Task brief:
Find the word "society" in the listing below, then return every line it appears in.

Task input:

*** Block opens ***

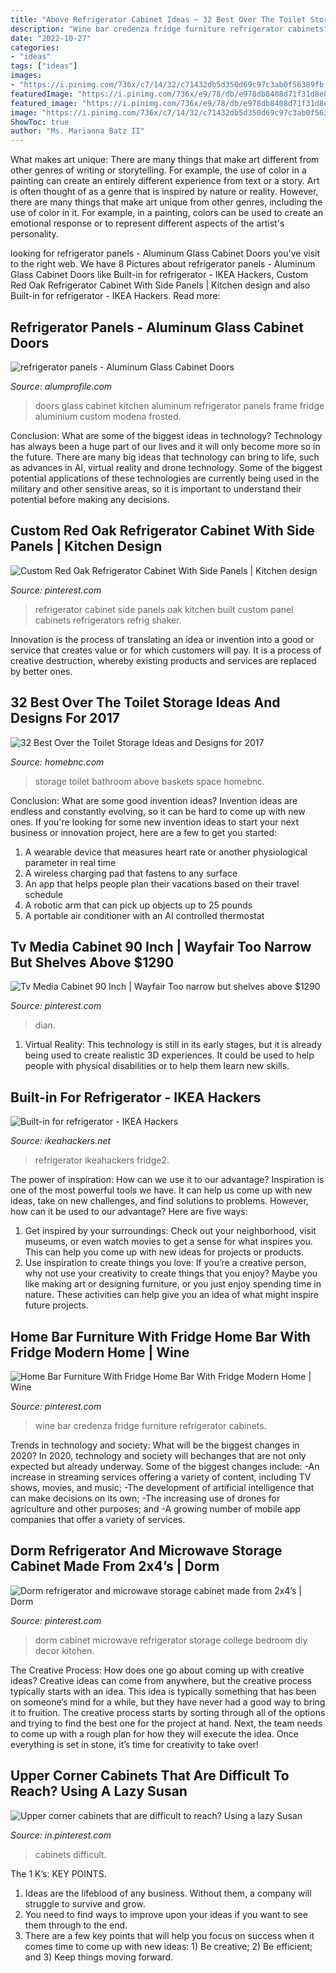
 ```yaml
---
title: "Above Refrigerator Cabinet Ideas ~ 32 Best Over The Toilet Storage Ideas And Designs For 2017"
description: "Wine bar credenza fridge furniture refrigerator cabinets"
date: "2022-10-27"
categories:
- "ideas"
tags: ["ideas"]
images:
- "https://i.pinimg.com/736x/c7/14/32/c71432db5d350d69c97c3ab0f56389fb.jpg"
featuredImage: "https://i.pinimg.com/736x/e9/78/db/e978db8408d71f31d8e8b499b2a8cb3f--side-panels-refrigerator-cabinet.jpg"
featured_image: "https://i.pinimg.com/736x/e9/78/db/e978db8408d71f31d8e8b499b2a8cb3f--side-panels-refrigerator-cabinet.jpg"
image: "https://i.pinimg.com/736x/c7/14/32/c71432db5d350d69c97c3ab0f56389fb.jpg"
ShowToc: true
author: "Ms. Marianna Batz II"
---
```



What makes art unique: There are many things that make art different from other genres of writing or storytelling. For example, the use of color in a painting can create an entirely different experience from text or a story.
Art is often thought of as a genre that is inspired by nature or reality. However, there are many things that make art unique from other genres, including the use of color in it. For example, in a painting, colors can be used to create an emotional response or to represent different aspects of the artist's personality.

	

		
looking for refrigerator panels - Aluminum Glass Cabinet Doors you've visit to the right web. We have 8 Pictures about refrigerator panels - Aluminum Glass Cabinet Doors like Built-in for refrigerator - IKEA Hackers, Custom Red Oak Refrigerator Cabinet With Side Panels | Kitchen design and also Built-in for refrigerator - IKEA Hackers. Read more:
		
    
## Refrigerator Panels - Aluminum Glass Cabinet Doors

<img loading=lazy src="https://alumprofile.com/wp-content/uploads/2011/12/Aluminum-Doors-.jpg" onerror="this.onerror=null;this.src='https://tse3.mm.bing.net/th?id=OIP.jY7Rg9wjZu--hM7pmWI7CgHaJ4&amp;pid=15.1';" alt="refrigerator panels - Aluminum Glass Cabinet Doors">

_Source: alumprofile.com_

>doors glass cabinet kitchen aluminum refrigerator panels frame fridge aluminium custom modena frosted. 

	

Conclusion: What are some of the biggest ideas in technology?
Technology has always been a huge part of our lives and it will only become more so in the future. There are many big ideas that technology can bring to life, such as advances in AI, virtual reality and drone technology. Some of the biggest potential applications of these technologies are currently being used in the military and other sensitive areas, so it is important to understand their potential before making any decisions.

    
## Custom Red Oak Refrigerator Cabinet With Side Panels | Kitchen Design

<img loading=lazy src="https://i.pinimg.com/736x/e9/78/db/e978db8408d71f31d8e8b499b2a8cb3f--side-panels-refrigerator-cabinet.jpg" onerror="this.onerror=null;this.src='https://tse2.mm.bing.net/th?id=OIP.tzyh_wAdWuEO21eeT-FcYQHaOp&amp;pid=15.1';" alt="Custom Red Oak Refrigerator Cabinet With Side Panels | Kitchen design">

_Source: pinterest.com_

>refrigerator cabinet side panels oak kitchen built custom panel cabinets refrigerators refrig shaker. 

	

Innovation is the process of translating an idea or invention into a good or service that creates value or for which customers will pay. It is a process of creative destruction, whereby existing products and services are replaced by better ones.

    
## 32 Best Over The Toilet Storage Ideas And Designs For 2017

<img loading=lazy src="https://cdn.homebnc.com/homeimg/2017/08/08-over-toilet-storage-ideas-homebnc.jpg" onerror="this.onerror=null;this.src='https://tse4.mm.bing.net/th?id=OIP.NFETbg0ZeecuBueM41vNdwHaLG&amp;pid=15.1';" alt="32 Best Over the Toilet Storage Ideas and Designs for 2017">

_Source: homebnc.com_

>storage toilet bathroom above baskets space homebnc. 

	

Conclusion: What are some good invention ideas?
Invention ideas are endless and constantly evolving, so it can be hard to come up with new ones. If you're looking for some new invention ideas to start your next business or innovation project, here are a few to get you started: 
1. A wearable device that measures heart rate or another physiological parameter in real time 
2. A wireless charging pad that fastens to any surface 
3. An app that helps people plan their vacations based on their travel schedule 
4. A robotic arm that can pick up objects up to 25 pounds 
5. A portable air conditioner with an AI controlled thermostat 

    
## Tv Media Cabinet 90 Inch | Wayfair Too Narrow But Shelves Above $1290

<img loading=lazy src="https://i.pinimg.com/736x/64/c5/51/64c5513e3233954f0c11931a31ddc391.jpg" onerror="this.onerror=null;this.src='https://tse2.mm.bing.net/th?id=OIP.FS9phXvUCHrnQTycjoaFCwHaHa&amp;pid=15.1';" alt="Tv Media Cabinet 90 Inch | Wayfair Too narrow but shelves above $1290">

_Source: pinterest.com_

>dian. 

	

1. Virtual Reality: This technology is still in its early stages, but it is already being used to create realistic 3D experiences. It could be used to help people with physical disabilities or to help them learn new skills.

    
## Built-in For Refrigerator - IKEA Hackers

<img loading=lazy src="https://i2.wp.com/ikeahackers.net/wp-content/uploads/2014/06/130429_built_in_fridge2.jpg?fit=550%2C2500" onerror="this.onerror=null;this.src='https://tse4.mm.bing.net/th?id=OIP.l2zfoVqPY0PbBow2sUKiKQHaNJ&amp;pid=15.1';" alt="Built-in for refrigerator - IKEA Hackers">

_Source: ikeahackers.net_

>refrigerator ikeahackers fridge2. 

	

The power of inspiration: How can we use it to our advantage?
Inspiration is one of the most powerful tools we have. It can help us come up with new ideas, take on new challenges, and find solutions to problems. However, how can it be used to our advantage? Here are five ways: 
1) Get inspired by your surroundings: Check out your neighborhood, visit museums, or even watch movies to get a sense for what inspires you. This can help you come up with new ideas for projects or products. 
2) Use inspiration to create things you love: If you’re a creative person, why not use your creativity to create things that you enjoy? Maybe you like making art or designing furniture, or you just enjoy spending time in nature. These activities can help give you an idea of what might inspire future projects.

    
## Home Bar Furniture With Fridge Home Bar With Fridge Modern Home | Wine

<img loading=lazy src="https://i.pinimg.com/736x/c7/14/32/c71432db5d350d69c97c3ab0f56389fb.jpg" onerror="this.onerror=null;this.src='https://tse1.mm.bing.net/th?id=OIP.pjI60gsYZNOUoCxbeQNbJwHaHa&amp;pid=15.1';" alt="Home Bar Furniture With Fridge Home Bar With Fridge Modern Home | Wine">

_Source: pinterest.com_

>wine bar credenza fridge furniture refrigerator cabinets. 

	

Trends in technology and society: What will be the biggest changes in 2020?
In 2020, technology and society will bechanges that are not only expected but already underway. 
Some of the biggest changes include: 
-An increase in streaming services offering a variety of content, including TV shows, movies, and music; 
-The development of artificial intelligence that can make decisions on its own; 
-The increasing use of drones for agriculture and other purposes; and 
-A growing number of mobile app companies that offer a variety of services.

    
## Dorm Refrigerator And Microwave Storage Cabinet Made From 2x4’s | Dorm

<img loading=lazy src="https://i.pinimg.com/736x/c5/9b/77/c59b77da9fb4990f2142ebdf348634bc.jpg" onerror="this.onerror=null;this.src='https://tse3.mm.bing.net/th?id=OIP.3PgBavQVsbBFtewKOwqZ-gHaJ3&amp;pid=15.1';" alt="Dorm refrigerator and microwave storage cabinet made from 2x4’s | Dorm">

_Source: pinterest.com_

>dorm cabinet microwave refrigerator storage college bedroom diy decor kitchen. 

	

The Creative Process: How does one go about coming up with creative ideas?
Creative ideas can come from anywhere, but the creative process typically starts with an idea. This idea is typically something that has been on someone’s mind for a while, but they have never had a good way to bring it to fruition. The creative process starts by sorting through all of the options and trying to find the best one for the project at hand. Next, the team needs to come up with a rough plan for how they will execute the idea. Once everything is set in stone, it’s time for creativity to take over!

    
## Upper Corner Cabinets That Are Difficult To Reach? Using A Lazy Susan

<img loading=lazy src="https://i.pinimg.com/736x/e4/75/62/e47562f6bc69bd7112e87fac18d308f6--corner-cabinets-lazy-susan.jpg" onerror="this.onerror=null;this.src='https://tse2.mm.bing.net/th?id=OIP.S3x_zZCBZ0Z3JO0Zd8940AHaLG&amp;pid=15.1';" alt="Upper corner cabinets that are difficult to reach? Using a lazy Susan">

_Source: in.pinterest.com_

>cabinets difficult. 

	

The 1 K’s: KEY POINTS.
1. Ideas are the lifeblood of any business. Without them, a company will struggle to survive and grow.
2. You need to find ways to improve upon your ideas if you want to see them through to the end.
3. There are a few key points that will help you focus on success when it comes time to come up with new ideas: 1) Be creative; 2) Be efficient; and 3) Keep things moving forward.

*** Block closes ***

Task result:
Trends in technology and society: What will be the biggest changes in 2020?
In 2020, technology and society will bechanges that are not only expected but already underway. 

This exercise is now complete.